[Plain-text document sources]
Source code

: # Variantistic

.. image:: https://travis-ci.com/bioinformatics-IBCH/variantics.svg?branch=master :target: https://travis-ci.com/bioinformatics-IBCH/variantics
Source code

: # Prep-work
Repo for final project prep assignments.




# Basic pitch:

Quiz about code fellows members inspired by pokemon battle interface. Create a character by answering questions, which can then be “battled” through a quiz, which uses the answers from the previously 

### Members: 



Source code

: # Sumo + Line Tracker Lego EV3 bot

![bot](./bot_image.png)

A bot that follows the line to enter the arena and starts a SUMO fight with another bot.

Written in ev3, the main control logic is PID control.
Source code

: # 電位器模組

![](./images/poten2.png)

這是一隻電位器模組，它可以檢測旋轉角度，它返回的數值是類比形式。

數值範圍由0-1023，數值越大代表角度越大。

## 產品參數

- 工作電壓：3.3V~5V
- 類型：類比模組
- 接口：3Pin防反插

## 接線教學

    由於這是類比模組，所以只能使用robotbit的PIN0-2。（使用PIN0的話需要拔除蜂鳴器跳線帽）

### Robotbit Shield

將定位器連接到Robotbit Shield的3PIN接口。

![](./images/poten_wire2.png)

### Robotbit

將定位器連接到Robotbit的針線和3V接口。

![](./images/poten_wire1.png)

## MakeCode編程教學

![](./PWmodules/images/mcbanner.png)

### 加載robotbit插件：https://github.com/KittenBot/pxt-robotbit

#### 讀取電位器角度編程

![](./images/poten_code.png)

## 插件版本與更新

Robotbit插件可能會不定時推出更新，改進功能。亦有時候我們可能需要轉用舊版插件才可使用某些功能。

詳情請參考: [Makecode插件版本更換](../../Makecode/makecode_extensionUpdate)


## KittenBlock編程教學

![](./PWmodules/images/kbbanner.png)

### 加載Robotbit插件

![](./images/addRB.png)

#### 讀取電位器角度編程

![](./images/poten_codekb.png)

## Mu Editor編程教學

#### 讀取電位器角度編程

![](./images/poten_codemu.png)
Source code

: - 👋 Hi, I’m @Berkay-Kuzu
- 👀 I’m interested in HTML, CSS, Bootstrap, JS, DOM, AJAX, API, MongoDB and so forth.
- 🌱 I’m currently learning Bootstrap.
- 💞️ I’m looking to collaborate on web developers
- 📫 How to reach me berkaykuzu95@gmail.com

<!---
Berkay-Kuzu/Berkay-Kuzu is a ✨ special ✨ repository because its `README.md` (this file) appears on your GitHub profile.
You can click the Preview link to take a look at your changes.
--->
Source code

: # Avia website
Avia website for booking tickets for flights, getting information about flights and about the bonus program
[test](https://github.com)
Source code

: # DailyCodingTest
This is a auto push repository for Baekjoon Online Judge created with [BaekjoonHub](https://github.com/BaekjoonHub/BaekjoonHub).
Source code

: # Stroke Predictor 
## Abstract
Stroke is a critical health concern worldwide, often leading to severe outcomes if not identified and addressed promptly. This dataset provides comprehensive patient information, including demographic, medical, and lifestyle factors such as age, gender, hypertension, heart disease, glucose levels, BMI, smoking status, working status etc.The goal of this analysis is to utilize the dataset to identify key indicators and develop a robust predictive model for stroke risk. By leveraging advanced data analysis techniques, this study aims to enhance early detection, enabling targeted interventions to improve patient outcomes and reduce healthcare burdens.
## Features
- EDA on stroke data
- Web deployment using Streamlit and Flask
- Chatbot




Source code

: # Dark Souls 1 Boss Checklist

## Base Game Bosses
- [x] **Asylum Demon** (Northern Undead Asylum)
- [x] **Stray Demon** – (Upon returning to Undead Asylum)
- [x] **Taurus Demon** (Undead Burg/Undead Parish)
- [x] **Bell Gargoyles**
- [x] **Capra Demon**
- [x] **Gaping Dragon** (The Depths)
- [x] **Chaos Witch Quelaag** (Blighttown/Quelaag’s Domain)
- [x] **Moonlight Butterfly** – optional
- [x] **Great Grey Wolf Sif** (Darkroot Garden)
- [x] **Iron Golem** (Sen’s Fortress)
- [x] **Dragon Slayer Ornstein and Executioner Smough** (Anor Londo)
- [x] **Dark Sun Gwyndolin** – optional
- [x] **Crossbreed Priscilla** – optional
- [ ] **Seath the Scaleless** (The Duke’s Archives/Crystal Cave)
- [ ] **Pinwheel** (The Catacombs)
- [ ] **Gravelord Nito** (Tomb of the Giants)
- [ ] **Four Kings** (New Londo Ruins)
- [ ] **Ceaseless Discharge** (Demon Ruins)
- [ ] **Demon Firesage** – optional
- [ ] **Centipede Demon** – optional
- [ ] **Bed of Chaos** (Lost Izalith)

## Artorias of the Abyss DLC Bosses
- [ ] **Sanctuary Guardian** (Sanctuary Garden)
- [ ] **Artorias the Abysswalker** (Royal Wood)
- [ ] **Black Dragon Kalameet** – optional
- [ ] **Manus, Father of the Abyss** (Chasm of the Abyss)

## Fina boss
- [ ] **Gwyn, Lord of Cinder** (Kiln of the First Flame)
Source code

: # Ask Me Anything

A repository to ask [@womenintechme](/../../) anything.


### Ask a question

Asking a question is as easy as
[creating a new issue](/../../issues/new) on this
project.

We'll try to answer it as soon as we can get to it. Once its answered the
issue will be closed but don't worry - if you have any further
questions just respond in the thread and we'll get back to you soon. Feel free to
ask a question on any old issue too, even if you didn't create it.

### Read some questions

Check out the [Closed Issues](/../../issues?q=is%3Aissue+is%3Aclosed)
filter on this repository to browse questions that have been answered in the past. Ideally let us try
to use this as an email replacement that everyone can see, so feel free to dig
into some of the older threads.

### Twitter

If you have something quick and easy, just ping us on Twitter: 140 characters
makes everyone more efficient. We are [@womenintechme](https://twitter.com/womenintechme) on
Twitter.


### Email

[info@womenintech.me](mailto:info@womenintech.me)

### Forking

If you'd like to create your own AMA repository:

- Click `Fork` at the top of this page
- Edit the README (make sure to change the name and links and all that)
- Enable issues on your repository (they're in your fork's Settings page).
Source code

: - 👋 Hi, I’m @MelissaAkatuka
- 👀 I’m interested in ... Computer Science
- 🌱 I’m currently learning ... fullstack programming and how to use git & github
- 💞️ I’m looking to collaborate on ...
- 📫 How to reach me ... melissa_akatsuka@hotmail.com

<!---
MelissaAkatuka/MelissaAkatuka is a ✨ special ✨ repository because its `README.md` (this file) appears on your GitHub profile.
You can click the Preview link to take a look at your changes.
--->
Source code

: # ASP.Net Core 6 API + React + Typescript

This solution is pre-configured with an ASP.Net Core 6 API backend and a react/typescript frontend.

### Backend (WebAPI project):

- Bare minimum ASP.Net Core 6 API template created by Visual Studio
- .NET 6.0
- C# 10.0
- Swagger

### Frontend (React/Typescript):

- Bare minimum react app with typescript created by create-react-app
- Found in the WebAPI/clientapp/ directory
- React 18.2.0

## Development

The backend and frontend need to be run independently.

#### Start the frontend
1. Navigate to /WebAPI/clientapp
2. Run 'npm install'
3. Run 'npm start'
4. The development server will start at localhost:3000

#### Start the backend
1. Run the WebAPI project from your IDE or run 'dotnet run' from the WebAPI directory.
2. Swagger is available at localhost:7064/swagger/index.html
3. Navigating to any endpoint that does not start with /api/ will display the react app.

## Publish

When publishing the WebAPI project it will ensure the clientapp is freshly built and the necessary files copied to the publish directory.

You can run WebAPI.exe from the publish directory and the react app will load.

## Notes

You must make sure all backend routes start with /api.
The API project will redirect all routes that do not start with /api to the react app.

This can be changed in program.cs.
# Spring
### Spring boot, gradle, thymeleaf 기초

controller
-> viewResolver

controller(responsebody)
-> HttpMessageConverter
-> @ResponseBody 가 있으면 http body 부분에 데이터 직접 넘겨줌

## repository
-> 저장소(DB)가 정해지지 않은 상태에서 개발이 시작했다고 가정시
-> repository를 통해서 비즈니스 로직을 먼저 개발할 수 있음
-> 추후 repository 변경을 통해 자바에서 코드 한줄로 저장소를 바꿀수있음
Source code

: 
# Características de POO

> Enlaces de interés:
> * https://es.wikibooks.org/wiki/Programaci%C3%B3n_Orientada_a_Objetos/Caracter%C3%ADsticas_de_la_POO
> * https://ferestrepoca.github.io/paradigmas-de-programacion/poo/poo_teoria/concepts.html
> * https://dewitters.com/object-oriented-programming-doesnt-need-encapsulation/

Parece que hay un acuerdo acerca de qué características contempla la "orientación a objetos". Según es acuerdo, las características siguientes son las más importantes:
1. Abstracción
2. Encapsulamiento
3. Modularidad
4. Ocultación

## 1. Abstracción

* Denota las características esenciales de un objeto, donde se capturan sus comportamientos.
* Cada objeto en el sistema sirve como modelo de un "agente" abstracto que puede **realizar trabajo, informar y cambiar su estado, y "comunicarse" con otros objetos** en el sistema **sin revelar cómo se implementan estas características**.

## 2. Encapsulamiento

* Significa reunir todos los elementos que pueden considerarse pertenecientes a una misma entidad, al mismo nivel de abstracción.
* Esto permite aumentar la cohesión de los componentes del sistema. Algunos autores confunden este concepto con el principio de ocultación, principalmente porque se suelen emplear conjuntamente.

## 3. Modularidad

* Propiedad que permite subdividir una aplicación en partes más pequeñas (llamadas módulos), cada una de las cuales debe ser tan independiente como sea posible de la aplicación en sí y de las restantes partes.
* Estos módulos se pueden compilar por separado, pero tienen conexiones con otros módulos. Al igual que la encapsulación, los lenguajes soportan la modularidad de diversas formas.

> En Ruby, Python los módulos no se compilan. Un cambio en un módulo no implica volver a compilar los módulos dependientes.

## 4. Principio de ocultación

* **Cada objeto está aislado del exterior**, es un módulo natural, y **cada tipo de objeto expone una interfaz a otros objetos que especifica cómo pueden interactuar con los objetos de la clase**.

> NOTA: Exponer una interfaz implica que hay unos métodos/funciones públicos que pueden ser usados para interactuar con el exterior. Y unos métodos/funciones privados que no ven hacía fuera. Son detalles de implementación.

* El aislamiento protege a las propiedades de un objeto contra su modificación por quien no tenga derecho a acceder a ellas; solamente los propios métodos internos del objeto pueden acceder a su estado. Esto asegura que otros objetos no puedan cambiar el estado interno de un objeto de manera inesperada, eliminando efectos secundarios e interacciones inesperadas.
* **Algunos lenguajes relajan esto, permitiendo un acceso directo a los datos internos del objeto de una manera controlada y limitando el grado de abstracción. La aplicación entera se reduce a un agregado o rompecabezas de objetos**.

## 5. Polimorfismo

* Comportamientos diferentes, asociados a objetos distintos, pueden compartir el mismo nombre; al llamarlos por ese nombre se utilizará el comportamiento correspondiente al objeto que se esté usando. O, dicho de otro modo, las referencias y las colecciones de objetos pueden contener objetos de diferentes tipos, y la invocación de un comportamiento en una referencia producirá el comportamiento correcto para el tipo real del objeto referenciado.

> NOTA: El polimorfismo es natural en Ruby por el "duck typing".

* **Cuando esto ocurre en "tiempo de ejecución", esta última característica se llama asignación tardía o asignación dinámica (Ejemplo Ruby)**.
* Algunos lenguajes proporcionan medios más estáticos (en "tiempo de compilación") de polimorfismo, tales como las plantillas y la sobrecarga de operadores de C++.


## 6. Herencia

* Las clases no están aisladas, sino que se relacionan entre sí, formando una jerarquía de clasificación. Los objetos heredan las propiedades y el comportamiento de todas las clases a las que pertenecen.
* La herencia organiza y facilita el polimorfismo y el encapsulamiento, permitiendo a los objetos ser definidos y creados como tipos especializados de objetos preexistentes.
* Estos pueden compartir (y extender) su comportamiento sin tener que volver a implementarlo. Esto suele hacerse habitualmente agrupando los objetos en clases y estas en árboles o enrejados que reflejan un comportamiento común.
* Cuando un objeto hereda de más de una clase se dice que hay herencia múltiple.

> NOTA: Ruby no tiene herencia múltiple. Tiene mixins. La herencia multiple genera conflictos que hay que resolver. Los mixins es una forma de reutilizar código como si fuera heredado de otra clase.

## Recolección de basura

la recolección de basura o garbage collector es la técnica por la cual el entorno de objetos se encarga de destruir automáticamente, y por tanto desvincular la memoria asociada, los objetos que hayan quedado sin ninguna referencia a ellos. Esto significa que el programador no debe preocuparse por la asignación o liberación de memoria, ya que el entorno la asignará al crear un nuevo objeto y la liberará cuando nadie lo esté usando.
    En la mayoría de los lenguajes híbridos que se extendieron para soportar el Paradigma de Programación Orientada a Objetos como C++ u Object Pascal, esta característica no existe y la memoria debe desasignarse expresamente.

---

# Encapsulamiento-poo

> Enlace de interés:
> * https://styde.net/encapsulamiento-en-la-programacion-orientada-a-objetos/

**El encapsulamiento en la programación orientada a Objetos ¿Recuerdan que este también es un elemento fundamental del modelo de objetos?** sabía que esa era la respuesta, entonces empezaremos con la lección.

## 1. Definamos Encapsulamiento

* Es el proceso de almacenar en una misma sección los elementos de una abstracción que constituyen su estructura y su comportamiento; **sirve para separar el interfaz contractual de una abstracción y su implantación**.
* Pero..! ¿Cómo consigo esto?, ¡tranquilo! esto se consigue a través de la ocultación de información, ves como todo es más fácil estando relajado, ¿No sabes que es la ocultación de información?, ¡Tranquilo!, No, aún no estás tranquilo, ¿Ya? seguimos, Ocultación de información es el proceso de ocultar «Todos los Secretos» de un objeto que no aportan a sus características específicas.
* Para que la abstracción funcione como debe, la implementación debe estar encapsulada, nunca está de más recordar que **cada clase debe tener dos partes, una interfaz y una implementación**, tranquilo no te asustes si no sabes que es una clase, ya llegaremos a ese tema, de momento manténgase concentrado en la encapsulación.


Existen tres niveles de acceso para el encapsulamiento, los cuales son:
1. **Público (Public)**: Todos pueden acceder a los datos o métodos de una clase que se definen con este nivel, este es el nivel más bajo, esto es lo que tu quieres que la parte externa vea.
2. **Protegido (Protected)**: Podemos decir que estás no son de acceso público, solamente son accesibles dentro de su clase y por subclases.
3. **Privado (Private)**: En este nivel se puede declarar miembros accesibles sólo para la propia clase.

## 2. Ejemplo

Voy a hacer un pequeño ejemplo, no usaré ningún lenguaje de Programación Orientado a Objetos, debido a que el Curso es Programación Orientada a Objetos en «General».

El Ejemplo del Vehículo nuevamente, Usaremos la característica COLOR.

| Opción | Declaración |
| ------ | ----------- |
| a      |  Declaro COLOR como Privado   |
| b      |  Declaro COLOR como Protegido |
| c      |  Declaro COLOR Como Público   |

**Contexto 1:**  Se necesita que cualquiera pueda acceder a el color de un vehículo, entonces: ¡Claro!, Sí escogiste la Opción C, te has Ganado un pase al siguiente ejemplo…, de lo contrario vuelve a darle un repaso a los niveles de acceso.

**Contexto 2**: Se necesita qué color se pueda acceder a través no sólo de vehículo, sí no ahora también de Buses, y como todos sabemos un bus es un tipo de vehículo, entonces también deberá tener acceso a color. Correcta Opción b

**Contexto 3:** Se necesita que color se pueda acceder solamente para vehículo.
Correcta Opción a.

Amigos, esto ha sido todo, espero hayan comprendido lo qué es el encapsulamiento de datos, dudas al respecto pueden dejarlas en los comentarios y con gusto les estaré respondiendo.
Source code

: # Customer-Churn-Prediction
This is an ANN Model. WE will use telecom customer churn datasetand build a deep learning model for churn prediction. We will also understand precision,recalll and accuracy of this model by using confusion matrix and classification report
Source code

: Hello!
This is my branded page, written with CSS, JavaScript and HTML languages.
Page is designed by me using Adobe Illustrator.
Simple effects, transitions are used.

**EXERCISE INSTRUCTIONS**
Reproduce exactly the lines from the beginning of the entries above up to and including the line that contains "### Robotbit Shield".

**RESULT OF THIS TASK**
Source code

: # Variantistic

.. image:: https://travis-ci.com/bioinformatics-IBCH/variantics.svg?branch=master :target: https://travis-ci.com/bioinformatics-IBCH/variantics
Source code

: # Prep-work
Repo for final project prep assignments.




# Basic pitch:

Quiz about code fellows members inspired by pokemon battle interface. Create a character by answering questions, which can then be “battled” through a quiz, which uses the answers from the previously 

### Members: 



Source code

: # Sumo + Line Tracker Lego EV3 bot

![bot](./bot_image.png)

A bot that follows the line to enter the arena and starts a SUMO fight with another bot.

Written in ev3, the main control logic is PID control.
Source code

: # 電位器模組

![](./images/poten2.png)

這是一隻電位器模組，它可以檢測旋轉角度，它返回的數值是類比形式。

數值範圍由0-1023，數值越大代表角度越大。

## 產品參數

- 工作電壓：3.3V~5V
- 類型：類比模組
- 接口：3Pin防反插

## 接線教學

    由於這是類比模組，所以只能使用robotbit的PIN0-2。（使用PIN0的話需要拔除蜂鳴器跳線帽）

### Robotbit Shield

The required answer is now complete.